=== ABOUT THIS TASK ===
For the material below, please count the lines containing "variável". Reply with the count alone.

=== DATA UNDER STUDY ===
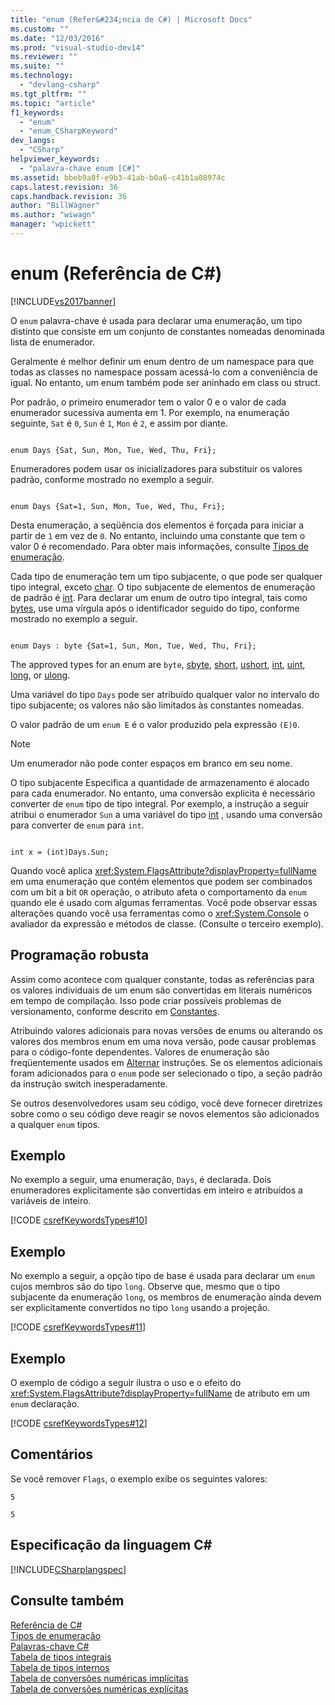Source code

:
 ```yaml
---
title: "enum (Refer&#234;ncia de C#) | Microsoft Docs"
ms.custom: ""
ms.date: "12/03/2016"
ms.prod: "visual-studio-dev14"
ms.reviewer: ""
ms.suite: ""
ms.technology: 
  - "devlang-csharp"
ms.tgt_pltfrm: ""
ms.topic: "article"
f1_keywords: 
  - "enum"
  - "enum_CSharpKeyword"
dev_langs: 
  - "CSharp"
helpviewer_keywords: 
  - "palavra-chave enum [C#]"
ms.assetid: bbeb9a0f-e9b3-41ab-b0a6-c41b1a08974c
caps.latest.revision: 36
caps.handback.revision: 36
author: "BillWagner"
ms.author: "wiwagn"
manager: "wpickett"
---
```

# enum (Refer&#234;ncia de C#)
[!INCLUDE[vs2017banner](../../../csharp/includes/vs2017banner.md)]

O `enum` palavra\-chave é usada para declarar uma enumeração, um tipo distinto que consiste em um conjunto de constantes nomeadas denominada lista de enumerador.  
  
 Geralmente é melhor definir um enum dentro de um namespace para que todas as classes no namespace possam acessá\-lo com a conveniência de igual.  No entanto, um enum também pode ser aninhado em class ou struct.  
  
 Por padrão, o primeiro enumerador tem o valor 0 e o valor de cada enumerador sucessiva aumenta em 1.  Por exemplo, na enumeração seguinte, `Sat` é `0`, `Sun` é `1`, `Mon` é `2`, e assim por diante.  
  
```  
  
enum Days {Sat, Sun, Mon, Tue, Wed, Thu, Fri};  
```  
  
 Enumeradores podem usar os inicializadores para substituir os valores padrão, conforme mostrado no exemplo a seguir.  
  
```  
  
enum Days {Sat=1, Sun, Mon, Tue, Wed, Thu, Fri};  
```  
  
 Desta enumeração, a seqüência dos elementos é forçada para iniciar a partir de `1` em vez de `0`.  No entanto, incluindo uma constante que tem o valor 0 é recomendado.  Para obter mais informações, consulte [Tipos de enumeração](../../../csharp/programming-guide/enumeration-types.md).  
  
 Cada tipo de enumeração tem um tipo subjacente, o que pode ser qualquer tipo integral, exceto  [char](../../../csharp/language-reference/keywords/char.md).  O tipo subjacente de elementos de enumeração de padrão é  [int](../../../csharp/language-reference/keywords/int.md).  Para declarar um enum de outro tipo integral, tais como  [bytes](../../../csharp/language-reference/keywords/byte.md), use uma vírgula após o identificador seguido do tipo, conforme mostrado no exemplo a seguir.  
  
```  
  
enum Days : byte {Sat=1, Sun, Mon, Tue, Wed, Thu, Fri};  
```  
  
 The approved types for an enum are `byte`, [sbyte](../../../csharp/language-reference/keywords/sbyte.md), [short](../../../csharp/language-reference/keywords/short.md), [ushort](../../../csharp/language-reference/keywords/ushort.md), [int](../../../csharp/language-reference/keywords/int.md), [uint](../../../csharp/language-reference/keywords/uint.md), [long](../../../csharp/language-reference/keywords/long.md), or [ulong](../../../csharp/language-reference/keywords/ulong.md).  
  
 Uma variável do tipo `Days` pode ser atribuído qualquer valor no intervalo do tipo subjacente; os valores não são limitados às constantes nomeadas.  
  
 O valor padrão de um `enum E` é o valor produzido pela expressão `(E)0`.  
  
> [!NOTE]
>  Um enumerador não pode conter espaços em branco em seu nome.  
  
 O tipo subjacente Especifica a quantidade de armazenamento é alocado para cada enumerador.  No entanto, uma conversão explícita é necessário converter de `enum` tipo de tipo integral.  Por exemplo, a instrução a seguir atribui o enumerador `Sun` a uma variável do tipo  [int](../../../csharp/language-reference/keywords/int.md) , usando uma conversão para converter de `enum` para `int`.  
  
```  
  
int x = (int)Days.Sun;  
```  
  
 Quando você aplica <xref:System.FlagsAttribute?displayProperty=fullName> em uma enumeração que contém elementos que podem ser combinados com um bit a bit `OR` operação, o atributo afeta o comportamento da `enum` quando ele é usado com algumas ferramentas.  Você pode observar essas alterações quando você usa ferramentas como o <xref:System.Console> o avaliador da expressão e métodos de classe.  \(Consulte o terceiro exemplo\).  
  
## Programação robusta  
 Assim como acontece com qualquer constante, todas as referências para os valores individuais de um enum são convertidas em literais numéricos em tempo de compilação.  Isso pode criar possíveis problemas de versionamento, conforme descrito em [Constantes](../../../csharp/programming-guide/classes-and-structs/constants.md).  
  
 Atribuindo valores adicionais para novas versões de enums ou alterando os valores dos membros enum em uma nova versão, pode causar problemas para o código\-fonte dependentes.  Valores de enumeração são freqüentemente usados em  [Alternar](../../../csharp/language-reference/keywords/switch.md) instruções.  Se os elementos adicionais foram adicionados para o `enum` pode ser selecionado o tipo, a seção padrão da instrução switch inesperadamente.  
  
 Se outros desenvolvedores usam seu código, você deve fornecer diretrizes sobre como o seu código deve reagir se novos elementos são adicionados a qualquer `enum` tipos.  
  
## Exemplo  
 No exemplo a seguir, uma enumeração, `Days`, é declarada.  Dois enumeradores explicitamente são convertidas em inteiro e atribuídos a variáveis de inteiro.  
  
 [!CODE [csrefKeywordsTypes#10](../CodeSnippet/VS_Snippets_VBCSharp/csrefKeywordsTypes#10)]  
  
## Exemplo  
 No exemplo a seguir, a opção tipo de base é usada para declarar um `enum` cujos membros são do tipo `long`.  Observe que, mesmo que o tipo subjacente da enumeração `long`, os membros de enumeração ainda devem ser explicitamente convertidos no tipo `long` usando a projeção.  
  
 [!CODE [csrefKeywordsTypes#11](../CodeSnippet/VS_Snippets_VBCSharp/csrefKeywordsTypes#11)]  
  
## Exemplo  
 O exemplo de código a seguir ilustra o uso e o efeito do <xref:System.FlagsAttribute?displayProperty=fullName> de atributo em um `enum` declaração.  
  
 [!CODE [csrefKeywordsTypes#12](../CodeSnippet/VS_Snippets_VBCSharp/csrefKeywordsTypes#12)]  
  
## Comentários  
 Se você remover `Flags`, o exemplo exibe os seguintes valores:  
  
 `5`  
  
 `5`  
  
## Especificação da linguagem C\#  
 [!INCLUDE[CSharplangspec](../../../csharp/language-reference/keywords/includes/csharplangspec_md.md)]  
  
## Consulte também  
 [Referência de C\#](../../../csharp/language-reference/index.md)   
 [Tipos de enumeração](../../../csharp/programming-guide/enumeration-types.md)   
 [Palavras\-chave C\#](../../../csharp/language-reference/keywords/index.md)   
 [Tabela de tipos integrais](../../../csharp/language-reference/keywords/integral-types-table.md)   
 [Tabela de tipos internos](../../../csharp/language-reference/keywords/built-in-types-table.md)   
 [Tabela de conversões numéricas implícitas](../../../csharp/language-reference/keywords/implicit-numeric-conversions-table.md)   
 [Tabela de conversões numéricas explícitas](../../../csharp/language-reference/keywords/explicit-numeric-conversions-table.md)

=== ANSWER TO THE PROBLEM ===
2